▸ **EXTRACTED INFORMATION**

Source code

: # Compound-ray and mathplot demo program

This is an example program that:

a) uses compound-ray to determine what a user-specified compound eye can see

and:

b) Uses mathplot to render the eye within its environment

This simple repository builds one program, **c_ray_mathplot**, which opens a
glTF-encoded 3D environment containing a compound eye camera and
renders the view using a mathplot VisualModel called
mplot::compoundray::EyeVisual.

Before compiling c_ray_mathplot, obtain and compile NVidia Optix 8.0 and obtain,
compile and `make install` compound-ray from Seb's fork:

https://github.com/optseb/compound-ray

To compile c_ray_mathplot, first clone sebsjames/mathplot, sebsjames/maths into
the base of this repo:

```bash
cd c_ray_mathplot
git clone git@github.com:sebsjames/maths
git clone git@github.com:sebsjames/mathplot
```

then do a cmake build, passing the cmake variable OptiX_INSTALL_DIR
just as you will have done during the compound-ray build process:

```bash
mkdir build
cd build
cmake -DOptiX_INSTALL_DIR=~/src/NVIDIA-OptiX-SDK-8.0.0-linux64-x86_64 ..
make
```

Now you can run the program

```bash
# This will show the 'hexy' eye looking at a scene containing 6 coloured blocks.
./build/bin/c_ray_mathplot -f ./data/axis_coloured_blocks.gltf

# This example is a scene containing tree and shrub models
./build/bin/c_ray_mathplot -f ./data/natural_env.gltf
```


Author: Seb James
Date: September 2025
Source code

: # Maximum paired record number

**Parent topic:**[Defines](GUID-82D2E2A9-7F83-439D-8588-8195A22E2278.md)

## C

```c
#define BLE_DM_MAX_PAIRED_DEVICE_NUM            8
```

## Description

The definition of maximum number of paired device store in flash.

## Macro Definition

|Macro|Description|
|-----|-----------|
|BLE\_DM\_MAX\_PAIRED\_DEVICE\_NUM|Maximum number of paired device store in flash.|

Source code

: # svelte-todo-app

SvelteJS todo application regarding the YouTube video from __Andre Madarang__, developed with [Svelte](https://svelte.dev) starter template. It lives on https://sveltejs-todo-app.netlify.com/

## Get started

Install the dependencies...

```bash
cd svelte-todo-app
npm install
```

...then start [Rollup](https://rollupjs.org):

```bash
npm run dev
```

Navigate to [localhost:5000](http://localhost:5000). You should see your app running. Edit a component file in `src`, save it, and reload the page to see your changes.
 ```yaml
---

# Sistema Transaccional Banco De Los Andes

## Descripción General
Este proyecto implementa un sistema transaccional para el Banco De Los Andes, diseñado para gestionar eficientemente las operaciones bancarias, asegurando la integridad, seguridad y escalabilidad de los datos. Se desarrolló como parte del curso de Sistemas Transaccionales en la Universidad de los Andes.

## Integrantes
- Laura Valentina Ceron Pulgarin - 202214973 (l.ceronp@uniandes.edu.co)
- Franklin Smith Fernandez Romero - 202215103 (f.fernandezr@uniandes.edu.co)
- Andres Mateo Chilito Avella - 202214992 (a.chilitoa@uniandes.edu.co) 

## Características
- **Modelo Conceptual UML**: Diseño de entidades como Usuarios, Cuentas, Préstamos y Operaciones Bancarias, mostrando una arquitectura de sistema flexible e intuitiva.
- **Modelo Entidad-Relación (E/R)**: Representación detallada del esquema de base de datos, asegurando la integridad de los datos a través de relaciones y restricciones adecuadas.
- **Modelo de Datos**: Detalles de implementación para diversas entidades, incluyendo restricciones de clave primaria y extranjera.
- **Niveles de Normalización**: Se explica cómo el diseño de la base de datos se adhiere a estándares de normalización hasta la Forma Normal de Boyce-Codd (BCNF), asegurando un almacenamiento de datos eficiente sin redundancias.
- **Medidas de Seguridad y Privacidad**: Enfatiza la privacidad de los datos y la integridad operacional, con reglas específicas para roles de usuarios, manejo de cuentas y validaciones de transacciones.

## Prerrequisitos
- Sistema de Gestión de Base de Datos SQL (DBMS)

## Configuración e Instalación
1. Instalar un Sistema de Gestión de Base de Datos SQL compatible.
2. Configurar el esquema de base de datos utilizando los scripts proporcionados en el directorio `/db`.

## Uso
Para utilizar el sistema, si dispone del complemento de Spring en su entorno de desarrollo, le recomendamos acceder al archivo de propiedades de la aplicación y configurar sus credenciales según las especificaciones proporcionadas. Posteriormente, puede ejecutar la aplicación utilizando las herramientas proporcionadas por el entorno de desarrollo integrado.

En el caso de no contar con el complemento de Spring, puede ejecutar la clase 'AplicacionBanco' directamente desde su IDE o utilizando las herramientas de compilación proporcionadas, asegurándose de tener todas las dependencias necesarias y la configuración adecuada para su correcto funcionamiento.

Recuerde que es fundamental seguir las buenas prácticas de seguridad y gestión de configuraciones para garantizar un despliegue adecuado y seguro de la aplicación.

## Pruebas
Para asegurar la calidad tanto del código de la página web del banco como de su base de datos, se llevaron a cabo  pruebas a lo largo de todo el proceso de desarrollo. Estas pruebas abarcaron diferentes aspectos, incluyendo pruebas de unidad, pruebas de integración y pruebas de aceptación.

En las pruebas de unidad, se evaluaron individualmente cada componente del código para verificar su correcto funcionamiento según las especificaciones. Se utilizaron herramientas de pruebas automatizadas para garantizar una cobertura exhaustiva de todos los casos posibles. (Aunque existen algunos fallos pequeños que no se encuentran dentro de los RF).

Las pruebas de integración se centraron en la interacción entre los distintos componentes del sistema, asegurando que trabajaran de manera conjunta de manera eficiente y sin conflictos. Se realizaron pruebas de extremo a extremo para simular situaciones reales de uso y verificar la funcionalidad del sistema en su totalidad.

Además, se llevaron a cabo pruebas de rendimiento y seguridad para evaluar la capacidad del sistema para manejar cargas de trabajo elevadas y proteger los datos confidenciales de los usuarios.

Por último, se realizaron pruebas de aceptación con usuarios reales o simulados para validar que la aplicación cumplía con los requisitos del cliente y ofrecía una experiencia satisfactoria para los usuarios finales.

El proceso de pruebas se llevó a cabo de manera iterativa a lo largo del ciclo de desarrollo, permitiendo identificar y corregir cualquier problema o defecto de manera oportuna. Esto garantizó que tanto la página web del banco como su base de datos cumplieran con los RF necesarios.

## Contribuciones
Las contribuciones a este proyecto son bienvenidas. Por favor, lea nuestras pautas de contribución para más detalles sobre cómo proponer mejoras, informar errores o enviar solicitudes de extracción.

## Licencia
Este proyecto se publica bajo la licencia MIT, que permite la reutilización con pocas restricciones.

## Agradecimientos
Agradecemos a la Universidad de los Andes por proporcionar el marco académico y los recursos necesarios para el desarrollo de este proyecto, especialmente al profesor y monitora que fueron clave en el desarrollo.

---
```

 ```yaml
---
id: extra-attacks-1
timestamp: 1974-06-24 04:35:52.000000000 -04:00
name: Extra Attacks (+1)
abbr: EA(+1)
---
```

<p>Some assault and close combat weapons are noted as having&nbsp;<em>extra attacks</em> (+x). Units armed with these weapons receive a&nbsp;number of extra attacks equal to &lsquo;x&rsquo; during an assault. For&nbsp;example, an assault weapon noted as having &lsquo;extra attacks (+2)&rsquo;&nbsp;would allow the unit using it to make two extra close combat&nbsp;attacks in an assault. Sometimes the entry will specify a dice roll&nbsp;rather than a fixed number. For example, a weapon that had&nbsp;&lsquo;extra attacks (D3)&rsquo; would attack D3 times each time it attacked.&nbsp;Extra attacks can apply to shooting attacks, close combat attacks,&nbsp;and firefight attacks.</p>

▸ **TASK INSTRUCTIONS**
Please return every line of the records that contains the word "funcionamiento".

▸ **WRITTEN SOLUTION**
En el caso de no contar con el complemento de Spring, puede ejecutar la clase 'AplicacionBanco' directamente desde su IDE o utilizando las herramientas de compilación proporcionadas, asegurándose de tener todas las dependencias necesarias y la configuración adecuada para su correcto funcionamiento.
En las pruebas de unidad, se evaluaron individualmente cada componente del código para verificar su correcto funcionamiento según las especificaciones. Se utilizaron herramientas de pruebas automatizadas para garantizar una cobertura exhaustiva de todos los casos posibles. (Aunque existen algunos fallos pequeños que no se encuentran dentro de los RF).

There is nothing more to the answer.